En la civilizada Europa son muchos los periodistas que continuamente sufren amenazas y hasta agresiones por escribir lo que a alguien no le parece bien

Julio Llamazares
El 'Perro semihundido' de Goya, en el Museo del Prado.
El 'Perro semihundido' de Goya, en el Museo del Prado.PHAS/UIG via Getty Images

De todos los detalles que han trascendido a la prensa sobre el asesinato del periodista saudí Jamal Khashoggi en el consulado de su país en Estambul, el más espeluznante para mí es la expresión con la que el asesor del príncipe heredero del trono de Riad que al parecer dirigió la operación por Skype ordenó a sus agentes desplazados a Turquía para interrogar al periodista disidente su ejecución: “¡Tráiganme la cabeza del perro!”. Debe de ser porque la de uno también la pidieron una vez, quiere pensar que solo en el sentido metafórico.

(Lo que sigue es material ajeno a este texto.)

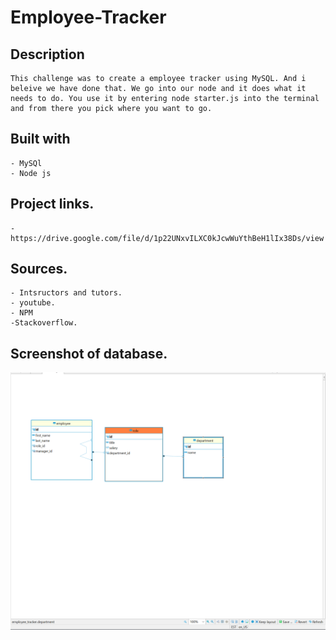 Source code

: # Employee-Tracker

## Description
    This challenge was to create a employee tracker using MySQL. And i beleive we have done that. We go into our node and it does what it needs to do. You use it by entering node starter.js into the terminal and from there you pick where you want to go.
    

## Built with 
    - MySQl
    - Node js


## Project links.
    - https://drive.google.com/file/d/1p22UNxvILXC0kJcwWuYthBeH1lIx38Ds/view



## Sources.
    - Intsructors and tutors.
    - youtube.
    - NPM
    -Stackoverflow.

## Screenshot of database.

![employee tracer db](./images/emplyeetrackerdb.png) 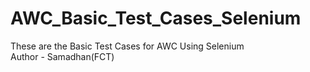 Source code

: # AWC_Basic_Test_Cases_Selenium
These are the Basic Test Cases for AWC Using Selenium
<br>
Author - Samadhan(FCT)
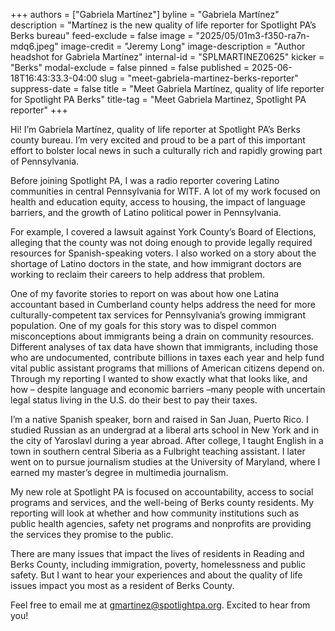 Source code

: +++
authors = ["Gabriela Martínez"]
byline = "Gabriela Martínez"
description = "Martínez is the new quality of life reporter for Spotlight PA’s Berks bureau"
feed-exclude = false
image = "2025/05/01m3-f350-ra7n-mdq6.jpeg"
image-credit = "Jeremy Long"
image-description = "Author headshot for Gabriela Martínez"
internal-id = "SPLMARTINEZ0625"
kicker = "Berks"
modal-exclude = false
pinned = false
published = 2025-06-18T16:43:33.3-04:00
slug = "meet-gabriela-martinez-berks-reporter"
suppress-date = false
title = "Meet Gabriela Martínez, quality of life reporter for Spotlight PA Berks"
title-tag = "Meet Gabriela Martinez, Spotlight PA reporter"
+++

Hi! I’m Gabriela Martínez, quality of life reporter at Spotlight PA’s Berks county bureau. I’m very excited and proud to be a part of this important effort to bolster local news in such a culturally rich and rapidly growing part of Pennsylvania.

Before joining Spotlight PA, I was a radio reporter covering Latino communities in central Pennsylvania for WITF. A lot of my work focused on health and education equity, access to housing, the impact of language barriers, and the growth of Latino political power in Pennsylvania.

For example, I covered a lawsuit against York County’s Board of Elections, alleging that the county was not doing enough to provide legally required resources for Spanish-speaking voters. I also worked on a story about the shortage of Latino doctors in the state, and how immigrant doctors are working to reclaim their careers to help address that problem.

One of my favorite stories to report on was about how one Latina accountant based in Cumberland county helps address the need for more culturally-competent tax services for Pennsylvania’s growing immigrant population. One of my goals for this story was to dispel common misconceptions about immigrants being a drain on community resources. Different analyses of tax data have shown that immigrants, including those who are undocumented, contribute billions in taxes each year and help fund vital public assistant programs that millions of American citizens depend on. Through my reporting I wanted to show exactly what that looks like, and how – despite language and economic barriers –many people with uncertain legal status living in the U.S. do their best to pay their taxes.

I’m a native Spanish speaker, born and raised in San Juan, Puerto Rico. I studied Russian as an undergrad at a liberal arts school in New York and in the city of Yaroslavl during a year abroad. After college, I taught English in a town in southern central Siberia as a Fulbright teaching assistant. I later went on to pursue journalism studies at the University of Maryland, where I earned my master’s degree in multimedia journalism.

My new role at Spotlight PA is focused on accountability, access to social programs and services, and the well-being of Berks county residents. My reporting will look at whether and how community institutions such as public health agencies, safety net programs and nonprofits are providing the services they promise to the public.

There are many issues that impact the lives of residents in Reading and Berks County, including immigration, poverty, homelessness and public safety. But I want to hear your experiences and about the quality of life issues impact you most as a resident of Berks County.

Feel free to email me at <a href="mailto:gmartinez@spotlightpa.org">gmartinez@spotlightpa.org</a>. Excited to hear from you!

Que escribir en la prensa es un oficio de riesgo lo sabemos todos los que lo hacemos, especialmente los periodistas que desarrollan su profesión en países en guerra o con regímenes dictatoriales más o menos explícitos o con conflictos sociales enquistados, ya sean por causa del narcotráfico o de las distintas mafias y grupos organizados que tratan de controlar territorios como en algunos países de Hispanoamérica. Con el de hace tres días, solo en México ya han sido asesinados en lo que va de año ocho periodistas. Pero no es necesario viajar a América o al Tercer Mundo para encontrar continuos ataques a la libertad de expresión y de prensa. En la civilizada Europa son muchos los periodistas que continuamente sufren amenazas y hasta agresiones por escribir lo que a alguien no le parece bien, ya sea ese alguien un importante empresario o político o un particular. Sin necesidad de estar al tanto de lo que sucede, una mirada a las redes sociales o a los comentarios que envían los lectores a la prensa es suficiente para darse cuenta de que son muchas las personas que por las ganas también pedirían la cabeza de tal o cual periodista o escritor si pudieran.

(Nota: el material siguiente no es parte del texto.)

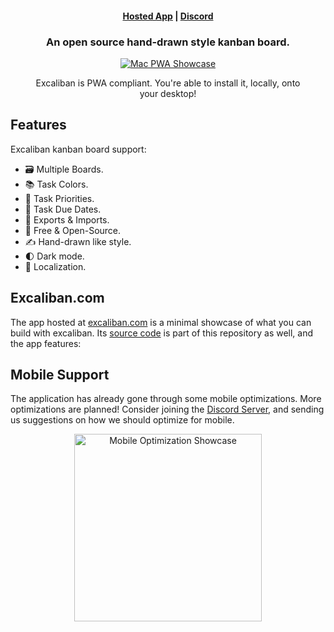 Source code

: 
<h4 align="center">
  <a href="https://excaliban.com">Hosted App</a> |
  <a href="https://discord.gg/22SPJduh">Discord</a>
</h4>

<h3 align="center">
    An open source hand-drawn style kanban board.
</h3>

<div align="center">
  <figure>
    <a href="https://excalidraw.com" target="_blank" rel="noopener">
      <img src="https://excaliban.com/meta/showcase_mac.png" alt="Mac PWA Showcase" />
    </a>
    <figcaption>
      <p align="center">
        Excaliban is PWA compliant. You're able to install it, locally, onto your desktop!
      </p>
    </figcaption>
  </figure>
</div>

## Features

Excaliban kanban board support:

- 🗃&nbsp;Multiple Boards.
- 📚&nbsp;Task Colors.
- 📢&nbsp;Task Priorities.
- 📆&nbsp;Task Due Dates.
- 💾&nbsp;Exports & Imports.
- 💯&nbsp;Free & Open-Source.
- ✍️&nbsp;Hand-drawn like style.
- 🌓&nbsp;Dark mode.
- 👅&nbsp;Localization.

## Excaliban.com

The app hosted at [excaliban.com](https://excaliban.com/) is a minimal showcase of what you can build with excaliban. Its [source code](https://github.com/AndrewOKC/Excaliban) is part of this repository as well, and the app features:

## Mobile Support

The application has already gone through some mobile optimizations. More optimizations are planned! Consider joining the [Discord Server](https://discord.gg/22SPJduh), and sending us suggestions on how we should optimize for mobile. 

<div align="center">
  <figure>
    <a href="https://excalidraw.com" target="_blank" rel="noopener">
      <img src="https://excaliban.com/meta/showcase_iphone.PNG" alt="Mobile Optimization  Showcase" width=300/>
    </a>
  </figure>
</div>
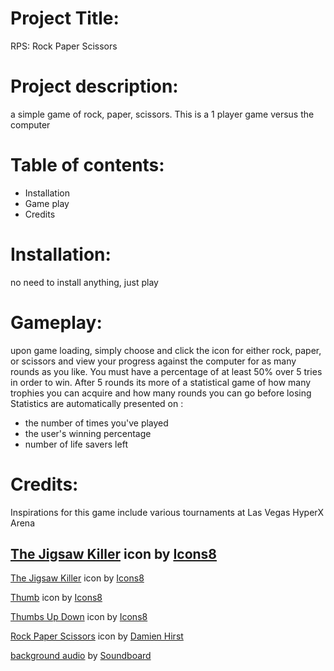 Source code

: # Project Title: 
RPS: Rock Paper Scissors
# Project description: 
a simple game of rock, paper, scissors. This is a 1 player game versus the computer 
# Table of contents:
- Installation
- Game play
- Credits

# Installation:
no need to install anything, just play

# Gameplay:
upon game loading, simply choose and click the icon for either rock, paper, or scissors and view your progress against the computer for as many rounds as you like. You must have a percentage of at least 50% over 5 tries in order to win. After 5 rounds its more of a statistical game of how many trophies you can acquire and how many rounds you can go before losing
Statistics are automatically presented on :
- the number of times you've played 
- the user's winning percentage
- number of life savers left

# Credits:
Inspirations for this game include various tournaments at Las Vegas HyperX Arena

<a target="_blank" href="https://icons8.com/icon/108377/the-jigsaw-killer">The Jigsaw Killer</a> icon by <a target="_blank" href="https://icons8.com">Icons8</a>
------------------
<a target="_blank" href="https://icons8.com/icon/96712/the-jigsaw-killer">The Jigsaw Killer</a> icon by <a target="_blank" href="https://icons8.com">Icons8</a>

<a target="_blank" href="https://icons8.com/icon/Q38bpg3IO0F2/thumb">Thumb</a> icon by <a target="_blank" href="https://icons8.com">Icons8</a>

<a target="_blank" href="https://icons8.com/icon/52209/thumbs-up-down">Thumbs Up Down</a> icon by <a target="_blank" href="https://icons8.com">Icons8</a>

<a target="_blank" href="https://wrpsa.com/rocks-papers-scissors/">Rock Paper Scissors</a> icon by <a target="_blank" href="https://wrpsa.com/rocks-papers-scissors/">Damien Hirst</a>

<a target="_blank" href="https://www.soundboard.com/search.aspx?keyword=Jigsaw">background audio</a> by <a target="_blank" href="https://www.soundboard.com/">Soundboard</a> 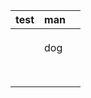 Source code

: | test | man |   |
|------|-----|---|
|      |     |   |
|      |     |   |
|      |     |   |
|      | dog |   |
|      |     |   |
|      |     |   |
|      |     |   |
|      |     |   |
|      |     |   |
|      |     |   |
|      |     |   |
|      |     |   | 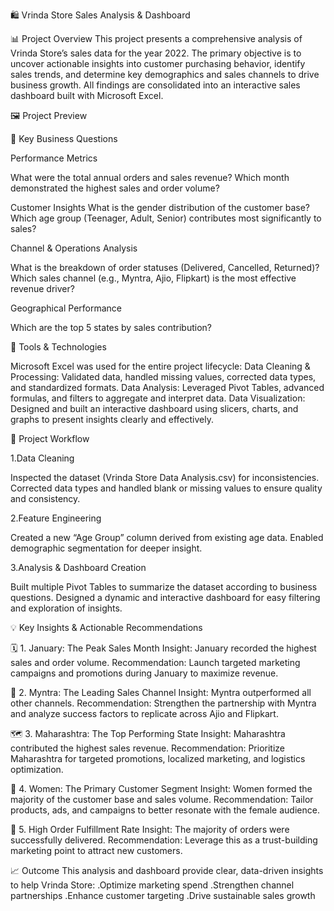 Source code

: 🛍️ Vrinda Store Sales Analysis & Dashboard

📊 Project Overview
This project presents a comprehensive analysis of Vrinda Store’s sales data for the year 2022.
The primary objective is to uncover actionable insights into customer purchasing behavior, identify sales trends, and determine key demographics and sales channels to drive business growth.
All findings are consolidated into an interactive sales dashboard built with Microsoft Excel.

🖼️ Project Preview


🎯 Key Business Questions

Performance Metrics

  What were the total annual orders and sales revenue?
  Which month demonstrated the highest sales and order volume?

Customer Insights
  What is the gender distribution of the customer base?
  Which age group (Teenager, Adult, Senior) contributes most significantly to sales?

Channel & Operations Analysis

  What is the breakdown of order statuses (Delivered, Cancelled, Returned)?
  Which sales channel (e.g., Myntra, Ajio, Flipkart) is the most effective revenue driver?

Geographical Performance

  Which are the top 5 states by sales contribution?

🧰 Tools & Technologies

  Microsoft Excel was used for the entire project lifecycle:
  Data Cleaning & Processing: Validated data, handled missing values, corrected data types, and standardized formats.
  Data Analysis: Leveraged Pivot Tables, advanced formulas, and filters to aggregate and interpret data.
  Data Visualization: Designed and built an interactive dashboard using slicers, charts, and graphs to present insights clearly and effectively.

🔄 Project Workflow

1.Data Cleaning

  Inspected the dataset (Vrinda Store Data Analysis.csv) for inconsistencies.
  Corrected data types and handled blank or missing values to ensure quality and consistency.

2.Feature Engineering

  Created a new “Age Group” column derived from existing age data.
  Enabled demographic segmentation for deeper insight.

3.Analysis & Dashboard Creation

  Built multiple Pivot Tables to summarize the dataset according to business questions.
  Designed a dynamic and interactive dashboard for easy filtering and exploration of insights.

💡 Key Insights & Actionable Recommendations

🗓️ 1. January: The Peak Sales Month
Insight: January recorded the highest sales and order volume.
Recommendation: Launch targeted marketing campaigns and promotions during January to maximize revenue.

🛒 2. Myntra: The Leading Sales Channel
Insight: Myntra outperformed all other channels.
Recommendation: Strengthen the partnership with Myntra and analyze success factors to replicate across Ajio and Flipkart.

🗺️ 3. Maharashtra: The Top Performing State
Insight: Maharashtra contributed the highest sales revenue.
Recommendation: Prioritize Maharashtra for targeted promotions, localized marketing, and logistics optimization.

👩 4. Women: The Primary Customer Segment
Insight: Women formed the majority of the customer base and sales volume.
Recommendation: Tailor products, ads, and campaigns to better resonate with the female audience.

🚚 5. High Order Fulfillment Rate
Insight: The majority of orders were successfully delivered.
Recommendation: Leverage this as a trust-building marketing point to attract new customers.

📈 Outcome
This analysis and dashboard provide clear, data-driven insights to help Vrinda Store:
.Optimize marketing spend
.Strengthen channel partnerships
.Enhance customer targeting
.Drive sustainable sales growth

La orden del asesor del príncipe heredero saudí a sus agentes desplazados al consulado de Estambul para matar a Jamal Khashoggi a mí me trajo a la memoria la imagen del perro hundido de Goya, esa pintura negra que tanto ha dado que hablar desde que el genial sordo aragonés la pintó para decorar su casa madrileña por lo enigmático de su simbolismo y por su modernidad pictórica: el 90% es solo color. Sobre la intención de Goya al pintar ese fresco que representa la cabeza de un perro hundido en la arena en medio de un espacio ocre sin más elementos figurativos ha habido mucha especulación, pero en lo que todos estamos de acuerdo es en que se trata de una pintura que inquieta tanto por lo que se representa en ella como por lo que no se ve. La cabeza del perro es la punta del iceberg de una tragedia que uno no sabe cómo ha empezado pero que sí imagina cómo acabará. Cuando la cabeza del perro se hunda también en la arena este habrá desaparecido del todo y en la escena solo quedará el silencio y el color ocre que lo cubre todo.

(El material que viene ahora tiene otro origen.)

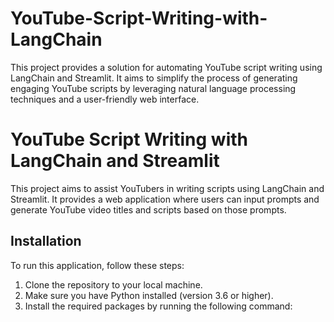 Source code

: # YouTube-Script-Writing-with-LangChain
This project provides a solution for automating YouTube script writing using LangChain and Streamlit. It aims to simplify the process of generating engaging YouTube scripts by leveraging natural language processing techniques and a user-friendly web interface.

# YouTube Script Writing with LangChain and Streamlit

This project aims to assist YouTubers in writing scripts using LangChain and Streamlit. It provides a web application where users can input prompts and generate YouTube video titles and scripts based on those prompts.

## Installation

To run this application, follow these steps:

1. Clone the repository to your local machine.
2. Make sure you have Python installed (version 3.6 or higher).
3. Install the required packages by running the following command:

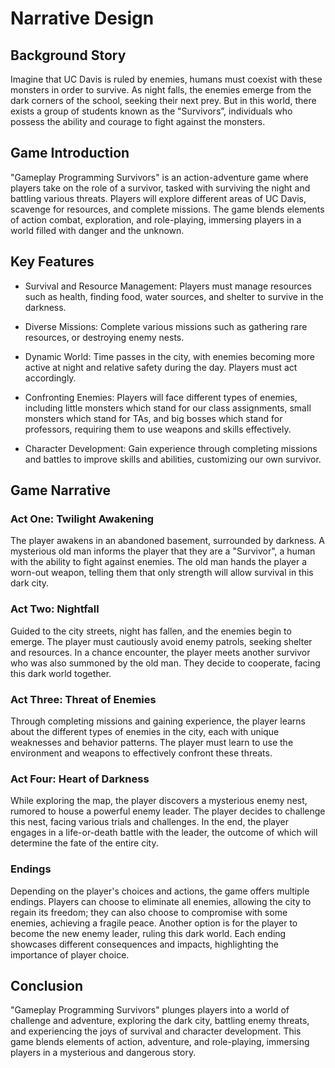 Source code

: # Narrative Design #

## Background Story ##

Imagine that UC Davis is ruled by enemies, humans must coexist with these monsters in order to survive. As night falls, the enemies emerge from the dark corners of the school, seeking their next prey. But in this world, there exists a group of students known as the "Survivors”,  individuals who possess the ability and courage to fight against the monsters.


## Game Introduction ##

"Gameplay Programming Survivors" is an action-adventure game where players take on the role of a survivor, tasked with surviving the night and battling various threats. Players will explore different areas of UC Davis, scavenge for resources, and complete missions. The game blends elements of action combat, exploration, and role-playing, immersing players in a world filled with danger and the unknown.


## Key Features ##

* Survival and Resource Management: Players must manage resources such as health, finding food, water sources, and shelter to survive in the darkness.

* Diverse Missions: Complete various missions such as gathering rare resources, or destroying enemy nests.

* Dynamic World: Time passes in the city, with enemies becoming more active at night and relative safety during the day. Players must act accordingly.

* Confronting Enemies: Players will face different types of enemies, including little monsters which stand for our class assignments, small monsters which stand for TAs, and big bosses which stand for professors, requiring them to use weapons and skills effectively.

* Character Development: Gain experience through completing missions and battles to improve skills and abilities, customizing our own survivor.


## Game Narrative ##

### Act One: Twilight Awakening ###
The player awakens in an abandoned basement, surrounded by darkness. A mysterious old man informs the player that they are a "Survivor", a human with the ability to fight against enemies. The old man hands the player a worn-out weapon, telling them that only strength will allow survival in this dark city.

### Act Two: Nightfall ###
Guided to the city streets, night has fallen, and the enemies begin to emerge. The player must cautiously avoid enemy patrols, seeking shelter and resources. In a chance encounter, the player meets another survivor who was also summoned by the old man. They decide to cooperate, facing this dark world together.

### Act Three: Threat of Enemies ###
Through completing missions and gaining experience, the player learns about the different types of enemies in the city, each with unique weaknesses and behavior patterns. The player must learn to use the environment and weapons to effectively confront these threats.

### Act Four: Heart of Darkness ###
While exploring the map, the player discovers a mysterious enemy nest, rumored to house a powerful enemy leader. The player decides to challenge this nest, facing various trials and challenges. In the end, the player engages in a life-or-death battle with the leader, the outcome of which will determine the fate of the entire city.

### Endings ###
Depending on the player's choices and actions, the game offers multiple endings. Players can choose to eliminate all enemies, allowing the city to regain its freedom; they can also choose to compromise with some enemies, achieving a fragile peace. Another option is for the player to become the new enemy leader, ruling this dark world. Each ending showcases different consequences and impacts, highlighting the importance of player choice.


## Conclusion ##

"Gameplay Programming Survivors" plunges players into a world of challenge and adventure, exploring the dark city, battling enemy threats, and experiencing the joys of survival and character development. This game blends elements of action, adventure, and role-playing, immersing players in a mysterious and dangerous story.

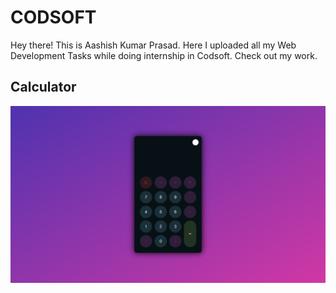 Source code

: # CODSOFT
Hey there! This is Aashish Kumar Prasad. Here I uploaded all my Web Development Tasks while doing internship in Codsoft. Check out my work.

## Calculator

![Take A Look](Thumbnail/Calculator.png)





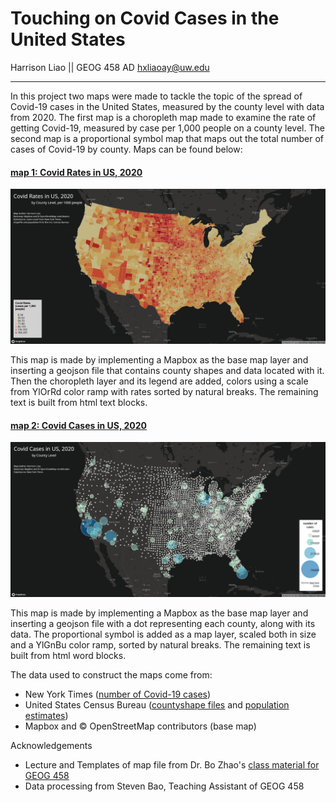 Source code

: 
# Touching on Covid Cases in the United States

Harrison Liao || GEOG 458 AD
hxliaoay@uw.edu 

---
In this project two maps were made to tackle the topic of the spread of Covid-19 cases in the United States, measured by the county level with data from 2020.  The first map is a choropleth map made to examine the rate of getting Covid-19, measured by case per 1,000 people on a county level.  The second map is a proportional symbol map that maps out the total number of cases of Covid-19 by county.  Maps can be found below:


#### [map 1: Covid Rates in US, 2020](map1.html)
![map 1](img/map1.png)

This map is made by implementing a Mapbox as the base map layer and inserting a geojson file that contains county shapes and data located with it.  Then the choropleth layer and its legend are added, colors using a scale from YlOrRd color ramp with rates sorted by natural breaks. The remaining text is built from html text blocks.

#### [map 2: Covid Cases in US, 2020](map2.html)
![map 2](img/map2.png)

This map is made by implementing a Mapbox as the base map layer and inserting a geojson file with a dot representing each county, along with its data.  The proportional symbol is added as a map layer, scaled both in size and a YlGnBu color ramp, sorted by natural breaks.  The remaining text is built from html word blocks.

The data used to construct the maps come from:

- New York Times ([number of Covid-19 cases](https://github.com/nytimes/covid-19-data/blob/43d32dde2f87bd4dafbb7d23f5d9e878124018b8/live/us-counties.csv))
- United States Census Bureau ([countyshape files](https://www.census.gov/geographies/mapping-files/time-series/geo/carto-boundary-file.html) and [population estimates](https://data.census.gov/cedsci/table?g=0100000US%24050000&d=ACS%205-Year%20Estimates%20Data%20Profiles&tid=ACSDP5Y2018.DP05&hidePreview=true))
- Mapbox and © OpenStreetMap contributors (base map)

Acknowledgements

- Lecture and Templates of map file from Dr. Bo Zhao's [class material for GEOG 458](https://github.com/jakobzhao/geog458/tree/master/labs/lab03)
- Data processing from Steven Bao, Teaching Assistant of GEOG 458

Que mientras la cabeza del periodista saudí asesinado sigue caliente la comunidad internacional esté haciendo ejercicios de funambulismo para no responder como debería a un crimen de Estado más propio de la Edad Media o de una película de terror que de la época en la que vivimos solo indica su gran hipocresía del mismo modo en el que la anteposición de los intereses de Estado a los derechos humanos delata a quien la realiza, desde los Gobiernos al último ciudadano. Goya lo sabía bien, y por eso pintó ese fresco de la cabeza de un perro que nos representa a todos hundiéndonos en la indignidad.